Alexander wept for other worlds to conquer; and this spirit of out-reaching for new accomplishments and greater possessions is a universal experience. One who had attained everything he desired would be rightly accounted either as abnormal or idiotic. There will be a normal feeling of incompleteness in every human being until, in a certain sense, he feels and realizes that all things are his own.

The cravings of humanity begin upon the lowest plane, and not only expand in breadth, but reach continually higher. The infantile demand for simple warmth and nourishment is but the starting-point of desires which are absolutely illimitable in extent and duration. On all the lower planes of consciousness the expectation is general that perfect contentment is to follow the attainment of present low and limited ideals. This acts like a powerful but ever retreating magnet, which draws men onward, and still onward.
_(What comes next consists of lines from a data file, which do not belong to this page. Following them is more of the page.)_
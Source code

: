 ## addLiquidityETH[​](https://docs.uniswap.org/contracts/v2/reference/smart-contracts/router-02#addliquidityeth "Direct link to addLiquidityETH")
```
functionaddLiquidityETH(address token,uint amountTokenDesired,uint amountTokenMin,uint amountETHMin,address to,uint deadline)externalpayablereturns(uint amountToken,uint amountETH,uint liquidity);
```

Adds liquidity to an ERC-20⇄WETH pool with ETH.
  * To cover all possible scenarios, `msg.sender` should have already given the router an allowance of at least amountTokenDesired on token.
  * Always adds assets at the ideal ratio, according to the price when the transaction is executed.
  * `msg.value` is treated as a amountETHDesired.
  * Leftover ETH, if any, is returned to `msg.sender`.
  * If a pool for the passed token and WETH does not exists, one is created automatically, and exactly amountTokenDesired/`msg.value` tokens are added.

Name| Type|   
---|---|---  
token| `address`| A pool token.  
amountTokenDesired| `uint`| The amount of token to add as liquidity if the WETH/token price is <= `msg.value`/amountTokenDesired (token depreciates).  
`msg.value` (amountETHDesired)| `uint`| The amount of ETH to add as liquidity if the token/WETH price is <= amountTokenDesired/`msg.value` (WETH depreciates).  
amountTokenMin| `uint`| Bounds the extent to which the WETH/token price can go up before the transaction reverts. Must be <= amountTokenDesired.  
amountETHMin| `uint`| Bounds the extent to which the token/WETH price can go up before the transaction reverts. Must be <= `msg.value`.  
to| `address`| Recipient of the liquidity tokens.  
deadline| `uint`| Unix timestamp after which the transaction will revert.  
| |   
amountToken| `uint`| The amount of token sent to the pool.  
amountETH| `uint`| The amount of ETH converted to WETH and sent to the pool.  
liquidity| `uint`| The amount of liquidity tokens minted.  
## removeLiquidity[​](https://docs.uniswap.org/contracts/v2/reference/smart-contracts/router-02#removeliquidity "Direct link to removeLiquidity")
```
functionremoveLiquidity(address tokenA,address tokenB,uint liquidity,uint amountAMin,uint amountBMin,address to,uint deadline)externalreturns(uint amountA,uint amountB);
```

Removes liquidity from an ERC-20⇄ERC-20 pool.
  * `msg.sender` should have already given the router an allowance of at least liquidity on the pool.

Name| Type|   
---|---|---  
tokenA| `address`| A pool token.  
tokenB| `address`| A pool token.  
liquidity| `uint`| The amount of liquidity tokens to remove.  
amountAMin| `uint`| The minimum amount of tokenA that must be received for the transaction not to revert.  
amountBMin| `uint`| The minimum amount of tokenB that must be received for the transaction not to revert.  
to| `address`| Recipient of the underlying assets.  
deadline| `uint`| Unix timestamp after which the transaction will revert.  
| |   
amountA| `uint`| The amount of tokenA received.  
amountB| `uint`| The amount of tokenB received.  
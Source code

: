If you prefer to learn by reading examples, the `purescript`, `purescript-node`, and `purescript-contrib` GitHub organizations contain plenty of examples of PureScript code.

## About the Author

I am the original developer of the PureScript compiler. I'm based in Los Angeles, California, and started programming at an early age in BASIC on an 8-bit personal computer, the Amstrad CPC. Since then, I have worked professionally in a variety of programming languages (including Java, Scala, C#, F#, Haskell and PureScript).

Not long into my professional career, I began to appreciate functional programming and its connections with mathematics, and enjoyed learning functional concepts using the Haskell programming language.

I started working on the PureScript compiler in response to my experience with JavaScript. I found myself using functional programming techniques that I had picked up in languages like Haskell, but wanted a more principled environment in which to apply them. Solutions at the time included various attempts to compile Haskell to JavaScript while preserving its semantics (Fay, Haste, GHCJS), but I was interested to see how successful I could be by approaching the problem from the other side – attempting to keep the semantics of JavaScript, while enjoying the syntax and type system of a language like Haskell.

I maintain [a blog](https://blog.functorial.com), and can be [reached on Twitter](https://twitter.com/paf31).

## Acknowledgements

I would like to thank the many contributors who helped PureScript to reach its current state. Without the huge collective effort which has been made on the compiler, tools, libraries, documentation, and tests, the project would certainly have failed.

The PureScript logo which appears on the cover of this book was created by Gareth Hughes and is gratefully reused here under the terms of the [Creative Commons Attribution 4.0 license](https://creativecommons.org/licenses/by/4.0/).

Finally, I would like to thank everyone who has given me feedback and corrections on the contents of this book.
The young man who engages in business says, " When I have accumulated such a sum I shall be content, and anything further will be a superfluity." But before that point is reached the resistless demand has swept on in advance. The artist sets before him a high standard which will fill the measure of his ambition; but, in time, that which was at the summit of his desire is left below in the distance. The scientist will solve a great problem, or utilize a new discovery, and then rest contentedly upon his laurels ; but, as he moves on, grander views loom up before him, and unseen hands beckon him forward. This universal soul-hunger for complement, or rather possession, is normal and good. It is the divinity in man which gravitates upward.

But wholesome dissatisfaction, like every other normal quality, is capable of perversion; and this mistake is almost universal upon the lower planes of man's nature. This noble quality, which in the evolutionary unfoldment of the past was only reached as he emerged above the level of animalism, is unwittingly turned backward in its action, and centred upon things which are below its own legitimate domain. Alexander's desire to conquer was laudable, but his application of the law was a sadly erroneous one.

Every one may rightly aspire to "own the earth," but not through physical conquest, or by means of legal title-deeds and exclusion. There is a higher and a 'truer kind of ownership. The realist will exclaim that such an idea is purely imaginative, and has no solid basis. But let us look more deeply. It is true that, in a sense, we often have outward possession or control of things we do not own. But making the closest application of true ownership, let us inquire as to the proper method of taking an inventory of one's assets.

Before passing to the metaphysical definition of ownership, which is by far the most real and intrinsic, it is proper to say that we do not in the least impinge upon the legitimate rights of material ownership in its own domain. This right, as recognized by all organized governments, is to be sacredly observed. To question it would be to introduce anarchy and chaos in the place of law and order. It is indispensable upon its own plane and in its own time, and will rightly remain until outgrown by regular processes of evolutionary advancement.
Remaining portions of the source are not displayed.